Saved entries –
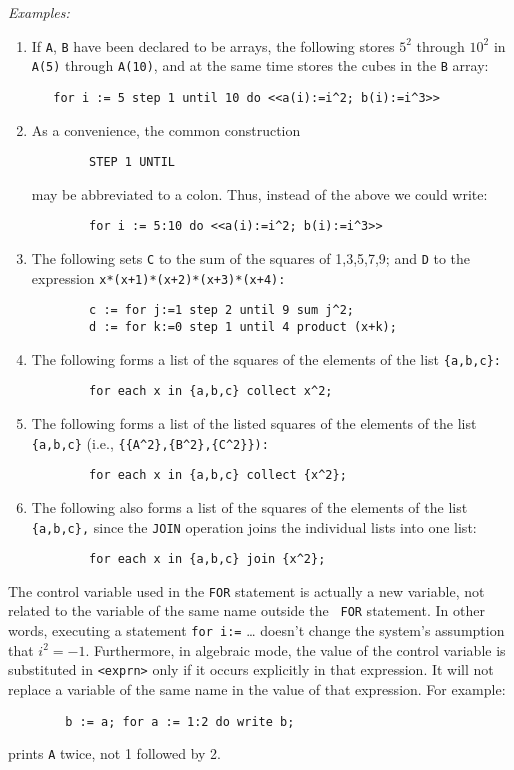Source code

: {\it Examples:}
\begin{enumerate}
\item If {\tt A}, {\tt B} have been declared to be arrays, the following
stores $5^{2}$ through $10^{2}$ in {\tt A(5)} through {\tt A(10)}, and at
the same time stores the cubes in the {\tt B} array:
\begin{verbatim}
   for i := 5 step 1 until 10 do <<a(i):=i^2; b(i):=i^3>>
\end{verbatim}
\item As a convenience, the common construction
\begin{verbatim}
        STEP 1 UNTIL
\end{verbatim}
may be abbreviated to a colon. Thus, instead of the above we could write:
\begin{verbatim}
        for i := 5:10 do <<a(i):=i^2; b(i):=i^3>>
\end{verbatim}
\item The following sets {\tt C} to the sum of the squares of 1,3,5,7,9;
and {\tt D} to the expression {\tt x*(x+1)*(x+2)*(x+3)*(x+4):}
\begin{verbatim}
        c := for j:=1 step 2 until 9 sum j^2;
        d := for k:=0 step 1 until 4 product (x+k);
\end{verbatim}
\item The following forms a list of the squares of the elements of the list
{\tt \{a,b,c\}:}
\begin{verbatim}
        for each x in {a,b,c} collect x^2;
\end{verbatim}
\item The following forms a list of the listed squares of the elements of the
list {\tt \{a,b,c\}}
(i.e., {\tt \{\{A\verb|^|2\},\{B\verb|^|2\},\{C\verb|^|2\}\}):}
\begin{verbatim}
        for each x in {a,b,c} collect {x^2};
\end{verbatim}
\item The following also forms a list of the squares of the elements of
the list {\tt \{a,b,c\},} since the {\tt JOIN} operation joins the
individual lists into one list:
\begin{verbatim}
        for each x in {a,b,c} join {x^2};
\end{verbatim}
\end{enumerate}
The control variable used in the {\tt FOR} statement is actually a new
variable, not related to the variable of the same name outside the {\tt
FOR} statement.  In other words, executing a statement {\tt for i:=} \ldots
doesn't change the system's assumption that $i^{2} = -1$.
Furthermore, in algebraic mode, the value of the control variable is
substituted in {\tt <exprn>} only if it occurs explicitly in that
expression.  It will not replace a variable of the same name in the value
of that expression.  For example:
\begin{verbatim}
        b := a; for a := 1:2 do write b;
\end{verbatim}
prints {\tt A} twice, not 1 followed by 2.

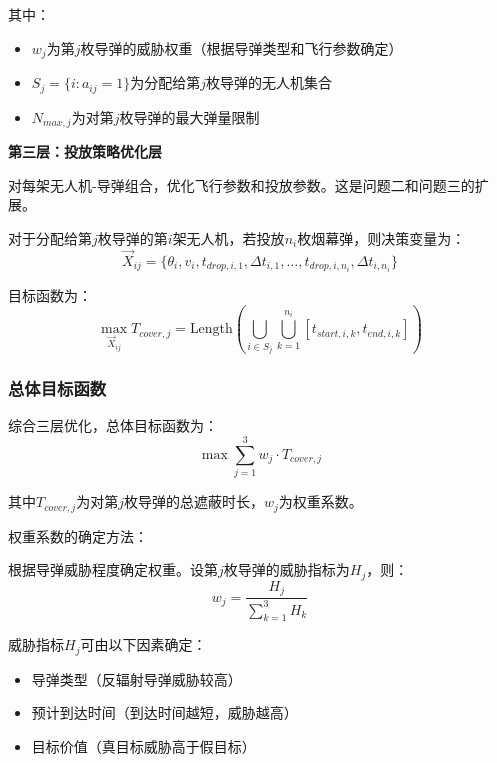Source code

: \documentclass[12pt,a4paper]{article}
\begin{document}
\indent 其中：
\begin{itemize}
\item $w_j$为第$j$枚导弹的威胁权重（根据导弹类型和飞行参数确定）
\item $S_j = \{i : a_{ij} = 1\}$为分配给第$j$枚导弹的无人机集合
\item $N_{max,j}$为对第$j$枚导弹的最大弹量限制
\end{itemize}

\noindent\textbf{第三层：投放策略优化层}

\indent 对每架无人机-导弹组合，优化飞行参数和投放参数。这是问题二和问题三的扩展。

\indent 对于分配给第$j$枚导弹的第$i$架无人机，若投放$n_i$枚烟幕弹，则决策变量为：
\begin{equation}
\vec{X}_{ij} = \{\theta_i, v_i, t_{drop,i,1}, \Delta t_{i,1}, \ldots, t_{drop,i,n_i}, \Delta t_{i,n_i}\}
\end{equation}

\indent 目标函数为：
\begin{equation}
\max_{\vec{X}_{ij}} T_{cover,j} = \text{Length}\left(\bigcup_{i \in S_j} \bigcup_{k=1}^{n_i} [t_{start,i,k}, t_{end,i,k}]\right)
\end{equation}

\subsubsection{总体目标函数}

\indent 综合三层优化，总体目标函数为：
\begin{equation}
\max \sum_{j=1}^{3} w_j \cdot T_{cover,j}
\end{equation}

\indent 其中$T_{cover,j}$为对第$j$枚导弹的总遮蔽时长，$w_j$为权重系数。

\indent 权重系数的确定方法：

\indent 根据导弹威胁程度确定权重。设第$j$枚导弹的威胁指标为$H_j$，则：
\begin{equation}
w_j = \frac{H_j}{\sum_{k=1}^{3} H_k}
\end{equation}

\indent 威胁指标$H_j$可由以下因素确定：
\begin{itemize}
\item 导弹类型（反辐射导弹威胁较高）
\item 预计到达时间（到达时间越短，威胁越高）
\item 目标价值（真目标威胁高于假目标）
\end{itemize}
\end{document}
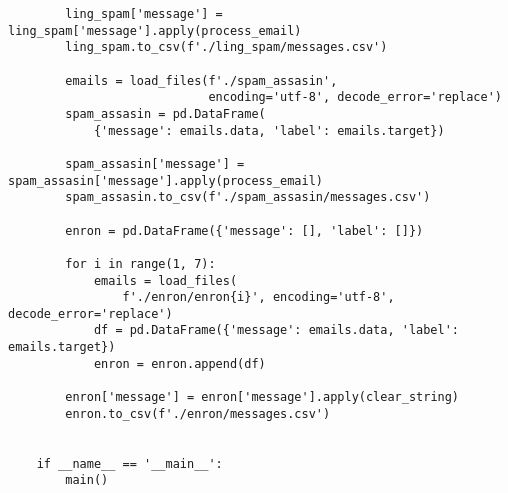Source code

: \begin{lstlisting}
        ling_spam['message'] = ling_spam['message'].apply(process_email)
        ling_spam.to_csv(f'./ling_spam/messages.csv')
    
        emails = load_files(f'./spam_assasin',
                            encoding='utf-8', decode_error='replace')
        spam_assasin = pd.DataFrame(
            {'message': emails.data, 'label': emails.target})
    
        spam_assasin['message'] = spam_assasin['message'].apply(process_email)
        spam_assasin.to_csv(f'./spam_assasin/messages.csv')
    
        enron = pd.DataFrame({'message': [], 'label': []})
    
        for i in range(1, 7):
            emails = load_files(
                f'./enron/enron{i}', encoding='utf-8', decode_error='replace')
            df = pd.DataFrame({'message': emails.data, 'label': emails.target})
            enron = enron.append(df)
    
        enron['message'] = enron['message'].apply(clear_string)
        enron.to_csv(f'./enron/messages.csv')
    
    
    if __name__ == '__main__':
        main()
\end{lstlisting}

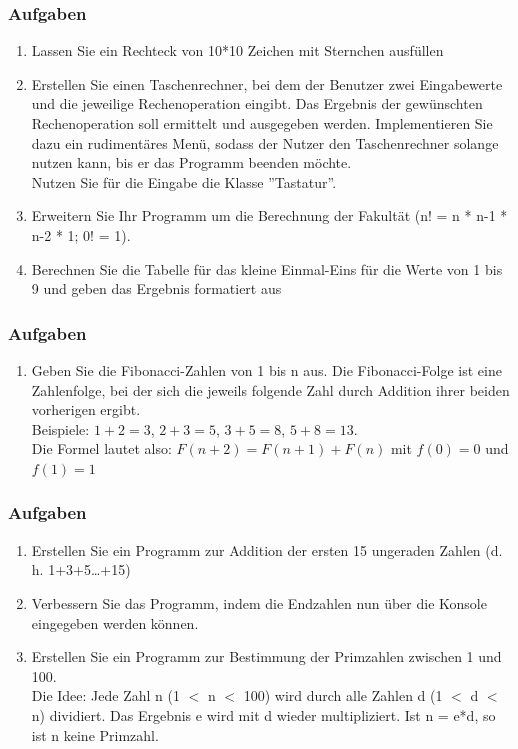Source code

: \begin{frame}
	\frametitle{Aufgaben}
	\begin{enumerate}
	  \item Lassen Sie ein Rechteck von 10*10 Zeichen mit Sternchen ausfüllen
	  \item Erstellen Sie einen Taschenrechner, bei dem der Benutzer zwei
	  		Eingabewerte und die jeweilige Rechenoperation eingibt. Das Ergebnis der
	  		gewünschten Rechenoperation soll ermittelt und ausgegeben werden.
	  		Implementieren Sie dazu ein rudimentäres Menü, sodass der Nutzer den
	  		Taschenrechner solange nutzen kann, bis er das Programm beenden möchte.
	  		\\Nutzen Sie für die Eingabe die Klasse ''Tastatur''.
	  \item Erweitern Sie Ihr Programm um die Berechnung der Fakultät (n! = n * n-1
	  		* n-2 * 1; 0! = 1).
	  \item Berechnen Sie die Tabelle für das kleine Einmal-Eins für die Werte von
	  		1 bis 9 und geben das Ergebnis formatiert aus
	\end{enumerate}
\end{frame}

\begin{frame}
	\frametitle{Aufgaben}
	\begin{enumerate}
	  \item Geben Sie die Fibonacci-Zahlen von 1 bis n aus. Die Fibonacci-Folge ist
	 		eine Zahlenfolge, bei der sich die jeweils folgende Zahl durch Addition
	  		ihrer beiden vorherigen ergibt.\\
	  		Beispiele: $1+2=3$, $2+3=5$, $3+5=8$, $5+8=13$. 
	  		\\Die Formel lautet also: $F(n+2)=F(n+1) +F(n)$ mit $f(0) = 0$ und $f(1) =
	  		1$
	\end{enumerate}
\end{frame}

\begin{frame}
	\frametitle{Aufgaben}
	\begin{enumerate}
	  \item Erstellen Sie ein Programm zur Addition der ersten 15 ungeraden Zahlen
	 		(d. h. 1+3+5\ldots+15)
	  \item Verbessern Sie das Programm, indem die Endzahlen nun über die Konsole
	  		eingegeben werden können.
	  \item Erstellen Sie ein Programm zur Bestimmung der Primzahlen zwischen 1
	  		und 100.\\
	  		Die Idee: Jede Zahl n (1 $<$ n $<$ 100) wird durch alle Zahlen d (1 $<$ d
	  		$<$ n) dividiert. Das Ergebnis e wird mit d wieder multipliziert. Ist n =
	  		e*d, so ist n keine Primzahl.
	\end{enumerate}
\end{frame}

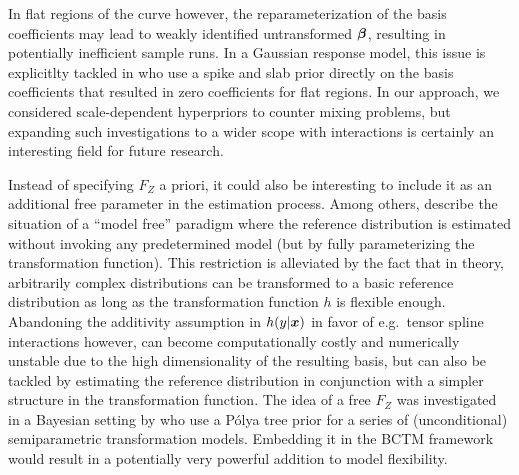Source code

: \documentclass[12pt]{article}
\theoremstyle{plain}
\begin{document}
In flat regions of the curve however, the reparameterization of the basis coefficients may lead to weakly identified untransformed $\text{\boldmath$\beta$}$, resulting in potentially inefficient sample runs. In a Gaussian response model, this issue is explicitlty tackled in \cite{mckay2011variable} who use a spike and slab prior directly on the basis coefficients that resulted in zero coefficients for flat regions. In our approach, we considered scale-dependent hyperpriors to counter mixing problems, but expanding such investigations to a wider scope with interactions is certainly an interesting field for future research.


Instead of specifying $F_Z$ a priori, it could also be interesting to include it as an additional free parameter in the estimation process. Among others, \cite{linton2008,politis2013} describe the situation of a ``model free'' paradigm where the reference distribution is estimated without invoking any predetermined model (but by fully parameterizing the transformation function). This restriction is alleviated by the fact that in theory, arbitrarily complex distributions can be transformed to a basic reference distribution as long as the transformation function $h$ is flexible enough. Abandoning the additivity assumption in $h(y|\text{\boldmath$x$})$ in favor of e.g.~tensor spline interactions however, can become computationally costly and numerically unstable due to the high dimensionality of the resulting basis, but can also be tackled by estimating the reference distribution in conjunction with a simpler structure in the transformation function.  The idea of a free $F_Z$ was investigated in a Bayesian setting by \cite{walker1999bayesian,mallick2003bayesian} who use a P\'{o}lya tree prior for a series of (unconditional) semiparametric transformation models. Embedding it in the BCTM framework would result in a potentially very powerful addition to model flexibility.
\end{document}
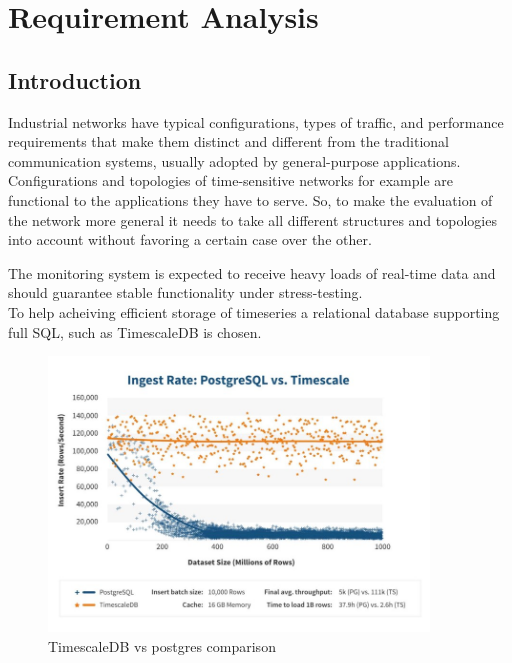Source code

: \cleardoublepage
\chapter{Requirement Analysis}\label{sec:reqs}\minitoc\vspace{.5cm}

\section{Introduction}

Industrial networks have typical configurations, types of traffic, and performance requirements that make them distinct and different from
the traditional communication systems, usually adopted by general-purpose applications.
Configurations and topologies of time-sensitive networks for example are functional to the applications they have to serve.\cite{8715451}
So, to make the evaluation of the network more general it needs to take all different structures and topologies into account without favoring a certain case over the other.

The monitoring system is expected to receive heavy loads of real-time data and should guarantee stable functionality under stress-testing.\\
To help acheiving efficient storage of timeseries a relational database supporting full SQL, such as TimescaleDB is chosen.\\

\begin{figure}[H]
    \centering
    \includegraphics[width=0.9\textwidth]{resources/images/timescaledb_postgres.png}
    \caption{TimescaleDB vs postgres comparison \cite{timescal85}}
    \label{fig:timescaledb-postgres}
\end{figure}

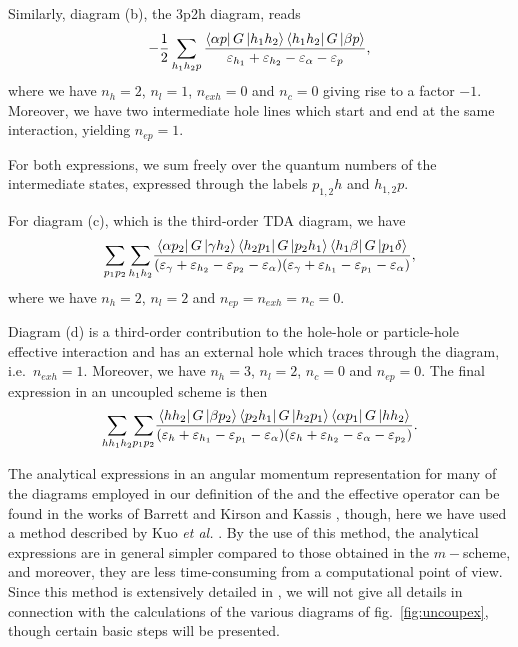 Similarly, diagram (b), the 3p2h diagram, reads
\begin{equation}
{\displaystyle
-\frac{1}{2}\sum_{h_1h_2p}\frac{\left\langle \alpha p \right|G
\left| h_1h_2 \right\rangle\left\langle h_1h_2 \right|G\left| \beta p \right\rangle}
{\varepsilon_{h_1} +\varepsilon_{h_2}-\varepsilon_{\alpha}-\varepsilon_{p}}},
\label{eq:un3p2h}
\end{equation}
where we have $n_h=2$, $n_l=1$, $n_{exh}=0$ and $n_c=0$ giving rise to a factor
$-1$. Moreover, we have two intermediate hole lines which start and end at the
same interaction, yielding $n_{ep}=1$.

For both expressions, we sum freely over the quantum numbers of the intermediate
states, expressed through the labels $p_{1,2}h$ and $h_{1,2}p$.

For diagram (c), which is the third-order TDA diagram, we have
\begin{equation}
{\displaystyle\sum_{p_{1}p_{2}}\sum_{h_{1}h_{2}}}
\frac{\left\langle \alpha p_2 \right|G\left| \gamma h_2 \right\rangle\left\langle h_2p_1 \right|G\left| p_2h_1 \right\rangle
\left\langle h_1\beta \right|G\left| p_1\delta \right\rangle}
{(\varepsilon_{\gamma}+\varepsilon_{h_{2}}-\varepsilon_{p_{2}}-\varepsilon_{\alpha})
(\varepsilon_{\gamma}+\varepsilon_{h_{1}}-
  \varepsilon_{p_{1}}-\varepsilon_{\alpha})},
\end{equation}
where we have $n_h=2$, $n_l=2$ and $n_{ep}=n_{exh}=n_c=0$.

Diagram (d) is a third-order contribution to the hole-hole or
particle-hole effective interaction and has an external hole which 
traces through the diagram, i.e.\ $n_{exh}=1$. Moreover, we have
$n_h=3$, $n_l=2$, $n_c=0$ and $n_{ep}=0$. The final expression in an
uncoupled scheme is then
\begin{equation}
{\displaystyle\sum_{hh_{1}h_{2}}}
{\displaystyle\sum_{p_{1}p_{2}}}
\frac{\left\langle hh_2 \right|G\left| \beta p_2 \right\rangle\left\langle p_2h_1 \right|G\left| h_2p_1 \right\rangle
\left\langle \alpha p_1 \right|G\left| hh_2 \right\rangle}
{(\varepsilon_{h}+\varepsilon_{h_{1}}-
\varepsilon_{p_{1}}-\varepsilon_{\alpha})(\varepsilon_{h}+
\varepsilon_{h_{2}}-\varepsilon_{\alpha}-
\varepsilon_{p_{2}})}.
\end{equation}



The analytical expressions in an angular momentum representation
for many of the diagrams employed in our definition
of the \qbox and the effective operator can be
found in the works of Barrett and Kirson \cite{bk70} and
Kassis \cite{kassis}, 
though, here we have used a method
described by Kuo {\em et al.} \cite{kstop81}. By the use of this method,
the analytical expressions are in general simpler compared to
those obtained in the $m-$scheme, and moreover, they are less
time-consuming from a computational point of view. 
Since this method is extensively detailed in \cite{kstop81},
we will not give all details
in connection with the calculations of the various diagrams of fig.\
\ref{fig:uncoupex}, though certain basic steps will be presented.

Exercise – Scan the records above for the string "they", then report every line that contains it.

Task output –
Configurations and topologies of time-sensitive networks for example are functional to the applications they have to serve.\cite{8715451}
those obtained in the $m-$scheme, and moreover, they are less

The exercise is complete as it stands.